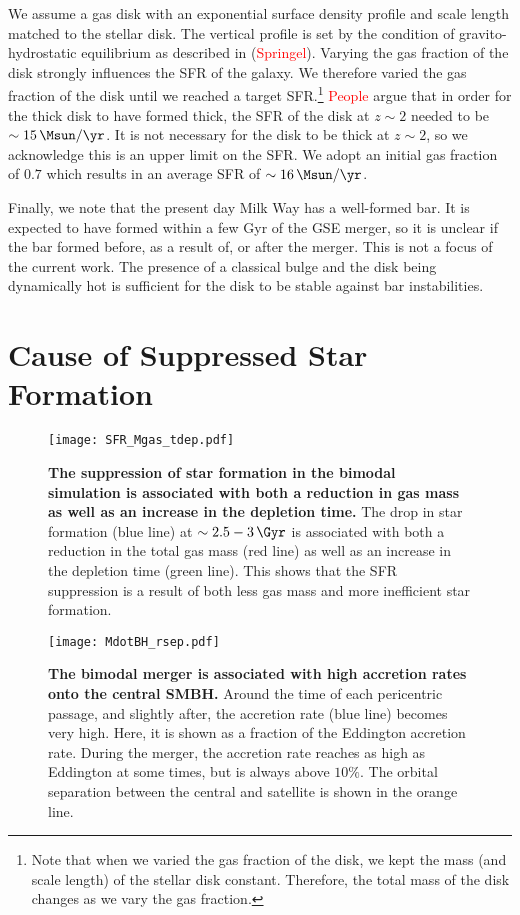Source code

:We assume a gas disk with an exponential surface density profile and scale
length matched to the stellar disk. The vertical profile is set by the condition
of gravito-hydrostatic equilibrium as described in (\textcolor{red}{Springel}).
Varying the gas fraction of the disk strongly influences the SFR of the galaxy.
We therefore varied the gas fraction of the disk until we reached a target
SFR.\footnote{Note that when we varied the gas fraction of the disk, we kept the
mass (and scale length) of the stellar disk constant. Therefore, the total mass
of the disk changes as we vary the gas fraction.} \textcolor{red}{People} argue
that in order for the thick disk to have formed thick, the SFR of the disk at
$z\sim2$ needed to be $\sim15\,\Msun/\yr$. It is not necessary for the disk to
be thick at $z\sim2$, so we acknowledge this is an upper limit on the SFR. We
adopt an initial gas fraction of $0.7$ which results in an average SFR of
$\sim16\,\Msun/\yr$.

Finally, we note that the present day Milk Way has a well-formed bar. It is
expected to have formed within a few Gyr of the GSE merger, so it is unclear if
the bar formed before, as a result of, or after the merger. This is not a focus
of the current work. The presence of a classical bulge and the disk being
dynamically hot is sufficient for the disk to be stable against bar
instabilities.

\section{Cause of Suppressed Star Formation}\label{app:cause_qui}

\begin{figure*}
  \centering
  \texttt{[image: SFR\_Mgas\_tdep.pdf]}
  \caption{\textbf{The suppression of star formation in the bimodal simulation is associated with both a reduction in gas mass as well as an increase in the depletion time.} The drop in star formation (blue line) at $\sim2.5-3\,\Gyr$ is associated with both a reduction in the total gas mass (red line) as well as an increase in the depletion time (green line). This shows that the SFR suppression is a result of both less gas mass and more inefficient star formation. }
  \label{fig:SFR_Mgas_tdep}
\end{figure*}

\begin{figure}
  \centering
  \texttt{[image: MdotBH\_rsep.pdf]}
  \caption{\textbf{The bimodal merger is associated with high accretion rates onto the central SMBH.} Around the time of each pericentric passage, and slightly after, the accretion rate (blue line) becomes very high. Here, it is shown as a fraction of the Eddington accretion rate. During the merger, the accretion rate reaches as high as Eddington at some times, but is always above $10\%$. The orbital separation between the central and satellite is shown in the orange line.}
  \label{fig:MdotBH_rsep}
\end{figure}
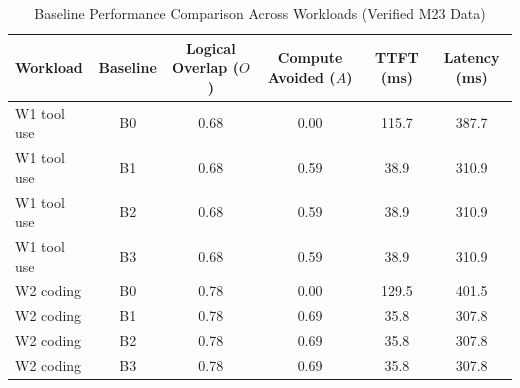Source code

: \begin{table}[t]
\centering
\caption{Baseline Performance Comparison Across Workloads (Verified M23 Data)}
\label{tab:baselines}
\begin{tabular}{lccccc}
\toprule
\textbf{Workload} & \textbf{Baseline} & \textbf{Logical Overlap ($O$)} & \textbf{Compute Avoided ($A$)} & \textbf{TTFT (ms)} & \textbf{Latency (ms)} \\
\midrule
W1 tool use & B0 & 0.68 & 0.00 & 115.7 & 387.7 \\
W1 tool use & B1 & 0.68 & 0.59 & 38.9 & 310.9 \\
W1 tool use & B2 & 0.68 & 0.59 & 38.9 & 310.9 \\
W1 tool use & B3 & 0.68 & 0.59 & 38.9 & 310.9 \\
W2 coding & B0 & 0.78 & 0.00 & 129.5 & 401.5 \\
W2 coding & B1 & 0.78 & 0.69 & 35.8 & 307.8 \\
W2 coding & B2 & 0.78 & 0.69 & 35.8 & 307.8 \\
W2 coding & B3 & 0.78 & 0.69 & 35.8 & 307.8 \\
\bottomrule
\end{tabular}
\end{table}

** HOW TO COMPLETE THIS TASK **
Only the number is wanted: how many lines of the material above include the word "time"?

** EXERCISE ANSWER **
2